Tuesday, January 19, 2010

But Wait, There's More.

A very good description Omphuss.  I agree whole heartedly, but I'll take it a step further (quick aside:  I actually learned just this weekend the difference between further and farther and am pleased to use the proper word in this post).  Our dear friend MM is the real life version of what would happen if Ruprick the Monkey Boy and Mrs. Lift were to ever mate and have offspring (quick aside #2:  I use the term offspring for to call him a child or boy asserts he is more of a human than reality will allow him to prove).  MM could be described as a failed attempt at alliteration where the word is routinely repeated, instead of the consonant, until finally the writer says "Fuck It", reaches for his stack of low grade porn, and ultimately ends up masturbating to his favorite Mii playing tennis (quick aside #3:  The Mii is an androgynous character named Alex who serves MM's male and female sexual fantasies).  MM is the popcorn that does not pop and nearly breaks your teeth as you stumble upon it in the handful of kernals that did reach their potential.  He is the pulp in what otherwise would be fantastic orange juice.
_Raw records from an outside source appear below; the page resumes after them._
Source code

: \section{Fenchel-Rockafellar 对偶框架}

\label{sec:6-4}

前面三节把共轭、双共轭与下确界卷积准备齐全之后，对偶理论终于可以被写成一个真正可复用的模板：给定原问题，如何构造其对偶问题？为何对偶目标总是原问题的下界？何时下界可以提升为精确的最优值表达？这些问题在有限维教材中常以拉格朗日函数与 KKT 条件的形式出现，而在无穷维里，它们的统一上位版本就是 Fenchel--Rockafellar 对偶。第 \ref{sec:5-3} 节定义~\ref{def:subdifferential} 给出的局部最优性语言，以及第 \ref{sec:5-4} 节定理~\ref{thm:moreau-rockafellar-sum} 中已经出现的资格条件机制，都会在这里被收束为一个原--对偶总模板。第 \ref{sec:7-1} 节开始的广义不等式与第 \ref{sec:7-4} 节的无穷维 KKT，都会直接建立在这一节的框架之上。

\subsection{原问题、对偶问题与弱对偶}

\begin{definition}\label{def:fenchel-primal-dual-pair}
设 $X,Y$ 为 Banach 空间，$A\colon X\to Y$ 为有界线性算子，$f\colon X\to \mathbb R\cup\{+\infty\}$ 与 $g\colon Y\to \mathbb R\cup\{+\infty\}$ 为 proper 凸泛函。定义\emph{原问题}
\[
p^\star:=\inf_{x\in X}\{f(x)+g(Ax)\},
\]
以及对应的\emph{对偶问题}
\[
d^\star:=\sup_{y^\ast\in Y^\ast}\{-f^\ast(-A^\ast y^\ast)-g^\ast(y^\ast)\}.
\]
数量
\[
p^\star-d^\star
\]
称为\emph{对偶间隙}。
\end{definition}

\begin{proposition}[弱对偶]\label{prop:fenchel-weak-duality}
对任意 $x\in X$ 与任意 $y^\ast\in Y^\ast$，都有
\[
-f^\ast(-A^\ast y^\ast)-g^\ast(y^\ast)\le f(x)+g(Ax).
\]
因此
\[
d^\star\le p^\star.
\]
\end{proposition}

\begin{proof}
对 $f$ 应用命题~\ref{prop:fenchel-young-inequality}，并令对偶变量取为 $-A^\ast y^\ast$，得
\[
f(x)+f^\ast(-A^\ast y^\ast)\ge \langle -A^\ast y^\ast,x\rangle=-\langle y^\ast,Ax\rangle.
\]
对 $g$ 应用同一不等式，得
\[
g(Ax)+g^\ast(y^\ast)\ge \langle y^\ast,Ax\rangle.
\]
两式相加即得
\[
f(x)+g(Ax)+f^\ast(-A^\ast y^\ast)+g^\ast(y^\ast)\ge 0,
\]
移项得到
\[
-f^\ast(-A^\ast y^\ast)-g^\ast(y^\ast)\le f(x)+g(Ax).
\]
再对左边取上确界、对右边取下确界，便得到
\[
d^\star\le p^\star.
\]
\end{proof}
MM is the tannin in wine that leaves you with a massive headache after what you originally thought had been an enjoyable time.  He is the missing sock, the broken shoelace, the AT&T cell phone coverage, the hair in  your soup, the pebble in your shoe, the virus on your computer, and the facial hair that your razor routinely avoids every morning (quick aside #4:  I have such a spot of hair and it pisses me off to no end when I look in the mirror at work and realize I've missed that spot yet again).  We all have a cross to bear and ours is named Michael's Mom.